Georgetown University’s Newspaper of Record since 1920

The Hoya

Georgetown University’s Newspaper of Record since 1920

The Hoya

Georgetown University’s Newspaper of Record since 1920

The Hoya

KEHOE: Focus GOP Efforts on Cities


In 2016, white working-class voters in Pennsylvania and Michigan became disenchanted with the Democratic Party and voted red. In coming years, U.S. voters in the heart of big cities may be the next group to swing right. U.S. metropolitan centers are suffering from the failures of left-wing policies around public safety and the drug epidemic. U.S. conservatism has long called for a restoration of public safety and stands in opposition to the misguided efforts to establish injection sites intended to contain the drug epidemic. The GOP should bring these solutions to the American metropolis, which has been suffering under Democratic rule for decades.

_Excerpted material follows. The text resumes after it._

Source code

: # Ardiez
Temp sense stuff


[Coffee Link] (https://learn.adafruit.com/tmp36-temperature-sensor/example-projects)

In 2019, I worked on a primary city council campaign in downtown Seattle. As campaign manager, I talked to countless residents who were tired of witnessing the everyday tragedy of drug overdoses on our city streets and the ever-common danger of falling prey to a random attack from a seldom-prosecuted offender. The understaffed Seattle Police Department became increasingly vocal in its pleas for a more pro-law enforcement city government at around that same time. According to Seattle police exit interviews, the lack of support by city leadership motivated an officer exodus from the force. Pair that with the under-prosecution of repeat violent offenders and you have a citywide safety issue. But this issue is not unique to Seattle.

Nationally, the United States has a police staffing problem. City populations continue to grow and require proportionally increasing city services, including policing. Without such  accommodations in city governance, more and more voters moving into cities with understaffed police departments will rally behind pro-law enforcement candidates. 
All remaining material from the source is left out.